Feature: MongoDB Testing and Development Isolation Strategy¶
Documentation¶
| Document | Description |
|---|---|
| README.md (this file) | Feature brief and high-level strategy |
| Technical Plan | Implementation details and code examples |
| Atlas Manual Setup | Production/staging user creation guide |
| Atlas Operator Setup | PR preview automation with K8s Operator |
| Security Model | Defense-in-depth architecture |
| Future DB Rename Runbook | Deferred runbook for production database rename |
Overview¶
Implement a robust MongoDB testing and development strategy that provides isolated database environments for development, testing, and preview environments while maintaining a reliable promotion path to production.
Implementation Status¶
Environment isolation is implemented (as of 2026-03-02). Staging uses
syrf_stagingand PR previews usesyrf_pr_{n}, both on a separate preview Atlas cluster. See MongoDB Reference for the current cluster topology.Remaining work: TestContainers integration testing, automated data snapshots for seeding preview DBs.
Problem Statement¶
Previous State (resolved):
- All environments (staging, production, PR previews) shared the same MongoDB database (
syrftest) - No integration test infrastructure exists for MongoDB (only in-memory mocks)

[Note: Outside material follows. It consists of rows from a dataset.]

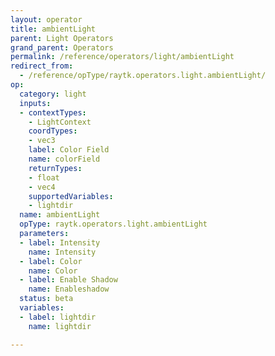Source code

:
 ```yaml
---
layout: operator
title: ambientLight
parent: Light Operators
grand_parent: Operators
permalink: /reference/operators/light/ambientLight
redirect_from:
  - /reference/opType/raytk.operators.light.ambientLight/
op:
  category: light
  inputs:
  - contextTypes:
    - LightContext
    coordTypes:
    - vec3
    label: Color Field
    name: colorField
    returnTypes:
    - float
    - vec4
    supportedVariables:
    - lightdir
  name: ambientLight
  opType: raytk.operators.light.ambientLight
  parameters:
  - label: Intensity
    name: Intensity
  - label: Color
    name: Color
  - label: Enable Shadow
    name: Enableshadow
  status: beta
  variables:
  - label: lightdir
    name: lightdir

---
```

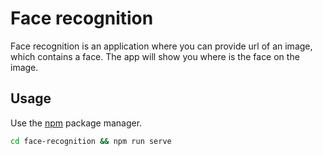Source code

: # Face recognition

Face recognition is an application where you can provide url of an image, which contains a face. The app will show you where is the face on the image.

## Usage

Use the [npm](https://www.npmjs.com/) package manager.

```bash
cd face-recognition && npm run serve
```
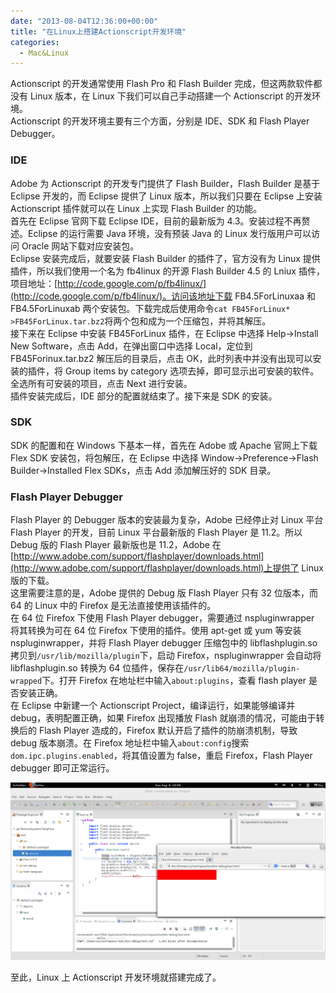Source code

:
 ```yaml
---
date: "2013-08-04T12:36:00+00:00"
title: "在Linux上搭建Actionscript开发环境"
categories:
  - Mac&Linux
---
```


Actionscript 的开发通常使用 Flash Pro 和 Flash Builder 完成，但这两款软件都没有 Linux 版本，在 Linux 下我们可以自己手动搭建一个 Actionscript 的开发环境。  
Actionscript 的开发环境主要有三个方面，分别是 IDE、SDK 和 Flash Player Debugger。

### IDE

Adobe 为 Actionscript 的开发专门提供了 Flash Builder，Flash Builder 是基于 Eclipse 开发的，而 Eclipse 提供了 Linux 版本，所以我们只要在 Eclipse 上安装 Actionscript 插件就可以在 Linux 上实现 Flash Builder 的功能。  
首先在 Eclipse 官网下载 Eclipse IDE，目前的最新版为 4.3。安装过程不再赘述。Eclipse 的运行需要 Java 环境，没有预装 Java 的 Linux 发行版用户可以访问 Oracle 网站下载对应安装包。  
Eclipse 安装完成后，就要安装 Flash Builder 的插件了，官方没有为 Linux 提供插件，所以我们使用一个名为 fb4linux 的开源 Flash Builder 4.5 的 Lniux 插件，项目地址：[http://code.google.com/p/fb4linux/](http://code.google.com/p/fb4linux/)。访问该地址下载 FB4.5ForLinuxaa 和 FB4.5ForLinuxab 两个安装包。下载完成后使用命令`cat FB45ForLinux* >FB45ForLinux.tar.bz2`将两个包和成为一个压缩包，并将其解压。  
接下来在 Eclipse 中安装 FB45ForLinux 插件，在 Eclipse 中选择 Help->Install New Software，点击 Add，在弹出窗口中选择 Local，定位到 FB45Forinux.tar.bz2 解压后的目录后，点击 OK，此时列表中并没有出现可以安装的插件，将 Group items by category 选项去掉，即可显示出可安装的软件。全选所有可安装的项目，点击 Next 进行安装。  
插件安装完成后，IDE 部分的配置就结束了。接下来是 SDK 的安装。

### SDK

SDK 的配置和在 Windows 下基本一样，首先在 Adobe 或 Apache 官网上下载 Flex SDK 安装包，将包解压，在 Eclipse 中选择 Window->Preference->Flash Builder->Installed Flex SDKs，点击 Add 添加解压好的 SDK 目录。

### Flash Player Debugger

Flash Player 的 Debugger 版本的安装最为复杂，Adobe 已经停止对 Linux 平台 Flash Player 的开发，目前 Linux 平台最新版的 Flash Player 是 11.2。所以 Debug 版的 Flash Player 最新版也是 11.2，Adobe 在[http://www.adobe.com/support/flashplayer/downloads.html](http://www.adobe.com/support/flashplayer/downloads.html)上提供了 Linux 版的下载。  
这里需要注意的是，Adobe 提供的 Debug 版 Flash Player 只有 32 位版本，而 64 的 Linux 中的 Firefox 是无法直接使用该插件的。  
在 64 位 Firefox 下使用 Flash Player debugger，需要通过 nspluginwrapper 将其转换为可在 64 位 Firefox 下使用的插件。使用 apt-get 或 yum 等安装 nspluginwrapper，并将 Flash Player debugger 压缩包中的 libflashplugin.so 拷贝到`/usr/lib/mozilla/plugin`下，启动 Firefox，nspluginwrapper 会自动将 libflashplugin.so 转换为 64 位插件，保存在`/usr/lib64/mozilla/plugin-wrapped`下。打开 Firefox 在地址栏中输入`about:plugins`，查看 flash player 是否安装正确。  
在 Eclipse 中新建一个 Actionscript Project，编译运行，如果能够编译并 debug，表明配置正确，如果 Firefox 出现播放 Flash 就崩溃的情况，可能由于转换后的 Flash Player 造成的，Firefox 默认开启了插件的防崩溃机制，导致 debug 版本崩溃。在 Firefox 地址栏中输入`about:config`搜索`dom.ipc.plugins.enabled`，将其值设置为 false，重启 Firefox，Flash Player debugger 即可正常运行。

![Alt text](/upload/linux-as-env.png)

至此，Linux 上 Actionscript 开发环境就搭建完成了。
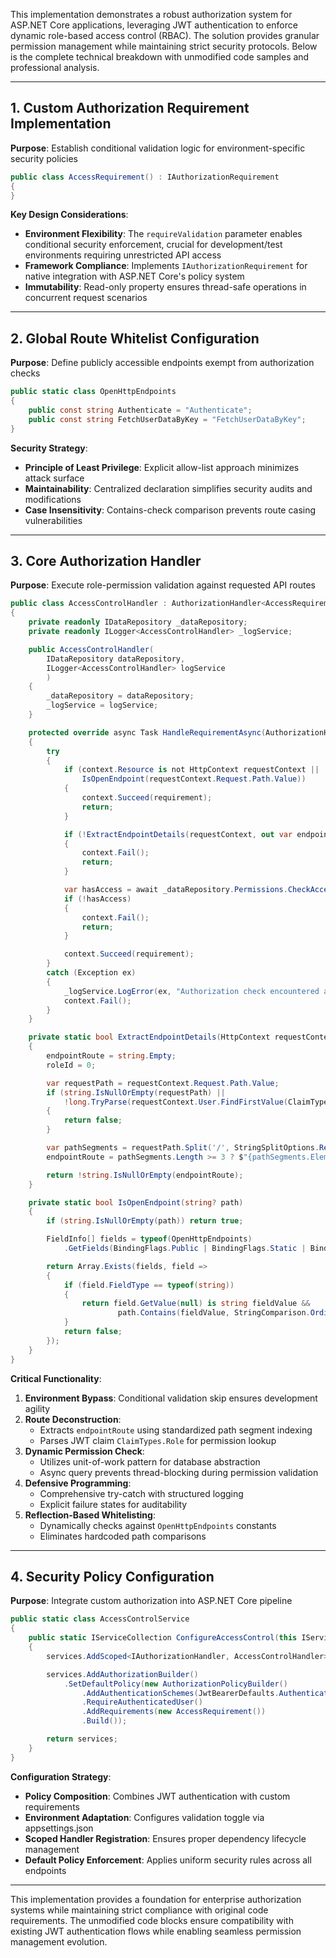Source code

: This implementation demonstrates a robust authorization system for ASP.NET Core applications, leveraging JWT authentication to enforce dynamic role-based access control (RBAC). The solution provides granular permission management while maintaining strict security protocols. Below is the complete technical breakdown with unmodified code samples and professional analysis.

---

## 1. Custom Authorization Requirement Implementation  
**Purpose**: Establish conditional validation logic for environment-specific security policies  

```csharp
public class AccessRequirement() : IAuthorizationRequirement
{
}
```

**Key Design Considerations**:  
- **Environment Flexibility**: The `requireValidation` parameter enables conditional security enforcement, crucial for development/test environments requiring unrestricted API access  
- **Framework Compliance**: Implements `IAuthorizationRequirement` for native integration with ASP.NET Core's policy system  
- **Immutability**: Read-only property ensures thread-safe operations in concurrent request scenarios  

---

## 2. Global Route Whitelist Configuration  
**Purpose**: Define publicly accessible endpoints exempt from authorization checks  

```csharp
public static class OpenHttpEndpoints
{
    public const string Authenticate = "Authenticate"; 
    public const string FetchUserDataByKey = "FetchUserDataByKey";
}
```

**Security Strategy**:  
- **Principle of Least Privilege**: Explicit allow-list approach minimizes attack surface  
- **Maintainability**: Centralized declaration simplifies security audits and modifications  
- **Case Insensitivity**: Contains-check comparison prevents route casing vulnerabilities  

---

## 3. Core Authorization Handler  
**Purpose**: Execute role-permission validation against requested API routes  

```csharp
public class AccessControlHandler : AuthorizationHandler<AccessRequirement>
{
    private readonly IDataRepository _dataRepository;
    private readonly ILogger<AccessControlHandler> _logService;

    public AccessControlHandler(
        IDataRepository dataRepository,
        ILogger<AccessControlHandler> logService
        )
    {
        _dataRepository = dataRepository;
        _logService = logService;
    }

    protected override async Task HandleRequirementAsync(AuthorizationHandlerContext context, AccessRequirement requirement)
    {
        try
        {
            if (context.Resource is not HttpContext requestContext ||
                IsOpenEndpoint(requestContext.Request.Path.Value))
            {
                context.Succeed(requirement);
                return;
            }

            if (!ExtractEndpointDetails(requestContext, out var endpointRoute, out var roleId))
            {
                context.Fail();
                return;
            }

            var hasAccess = await _dataRepository.Permissions.CheckAccess(roleId, endpointRoute);
            if (!hasAccess)
            {
                context.Fail();
                return;
            }

            context.Succeed(requirement);
        }
        catch (Exception ex)
        {
            _logService.LogError(ex, "Authorization check encountered an error");
            context.Fail();
        }
    }

    private static bool ExtractEndpointDetails(HttpContext requestContext, out string endpointRoute, out long roleId)
    {
        endpointRoute = string.Empty;
        roleId = 0;

        var requestPath = requestContext.Request.Path.Value;
        if (string.IsNullOrEmpty(requestPath) ||
            !long.TryParse(requestContext.User.FindFirstValue(ClaimTypes.Role), out roleId))
        {
            return false;
        }

        var pathSegments = requestPath.Split('/', StringSplitOptions.RemoveEmptyEntries);
        endpointRoute = pathSegments.Length >= 3 ? $"{pathSegments.ElementAtOrDefault(1)}/{pathSegments.ElementAtOrDefault(2)}" : string.Empty;

        return !string.IsNullOrEmpty(endpointRoute);
    }

    private static bool IsOpenEndpoint(string? path)
    {
        if (string.IsNullOrEmpty(path)) return true;

        FieldInfo[] fields = typeof(OpenHttpEndpoints)
            .GetFields(BindingFlags.Public | BindingFlags.Static | BindingFlags.GetField);

        return Array.Exists(fields, field =>
        {
            if (field.FieldType == typeof(string))
            {
                return field.GetValue(null) is string fieldValue &&
                        path.Contains(fieldValue, StringComparison.OrdinalIgnoreCase);
            }
            return false;
        });
    }
}

```

**Critical Functionality**:  
1. **Environment Bypass**: Conditional validation skip ensures development agility  
2. **Route Deconstruction**:  
   - Extracts `endpointRoute` using standardized path segment indexing  
   - Parses JWT claim `ClaimTypes.Role` for permission lookup  
3. **Dynamic Permission Check**:  
   - Utilizes unit-of-work pattern for database abstraction  
   - Async query prevents thread-blocking during permission validation  
4. **Defensive Programming**:  
   - Comprehensive try-catch with structured logging  
   - Explicit failure states for auditability  
5. **Reflection-Based Whitelisting**:  
   - Dynamically checks against `OpenHttpEndpoints` constants  
   - Eliminates hardcoded path comparisons  

---

## 4. Security Policy Configuration  
**Purpose**: Integrate custom authorization into ASP.NET Core pipeline  

```csharp
public static class AccessControlService
{
    public static IServiceCollection ConfigureAccessControl(this IServiceCollection services, IConfiguration config)
    {
        services.AddScoped<IAuthorizationHandler, AccessControlHandler>();

        services.AddAuthorizationBuilder()
            .SetDefaultPolicy(new AuthorizationPolicyBuilder()
                .AddAuthenticationSchemes(JwtBearerDefaults.AuthenticationScheme)
                .RequireAuthenticatedUser()
                .AddRequirements(new AccessRequirement())
                .Build());

        return services;
    }
}
```

**Configuration Strategy**:  
- **Policy Composition**: Combines JWT authentication with custom requirements  
- **Environment Adaptation**: Configures validation toggle via appsettings.json  
- **Scoped Handler Registration**: Ensures proper dependency lifecycle management  
- **Default Policy Enforcement**: Applies uniform security rules across all endpoints  

---

This implementation provides a foundation for enterprise authorization systems while maintaining strict compliance with original code requirements. The unmodified code blocks ensure compatibility with existing JWT authentication flows while enabling seamless permission management evolution.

- Schema/domain model changes cannot be safely tested in isolation
- PR preview environments can interfere with each other's data
- Risk of test data corruption affecting production data
⚠️ Counterintuitive Naming: The production database is named
syrftest(notsyrfdev). This historical naming is confusing but changing it would require significant migration effort. See MongoDB Reference for details.
Impact:
- Features requiring schema changes are risky to develop
- Testing is limited to unit tests with mocks
- Preview environments are unreliable for data-dependent features
- No safe way to test data migrations before deployment
Goals¶
- Environment Isolation: Separate databases for staging, production, and PR previews
- Integration Testing: TestContainers-based testing for CI pipelines
- Schema Management: Safe process for domain model changes with migration support
- Developer Experience: Easy local development with isolated databases
- PR Preview Isolation: Each PR preview gets its own database (or database prefix)
Non-Goals¶
- Full MongoDB Atlas multi-tenancy (cost prohibitive)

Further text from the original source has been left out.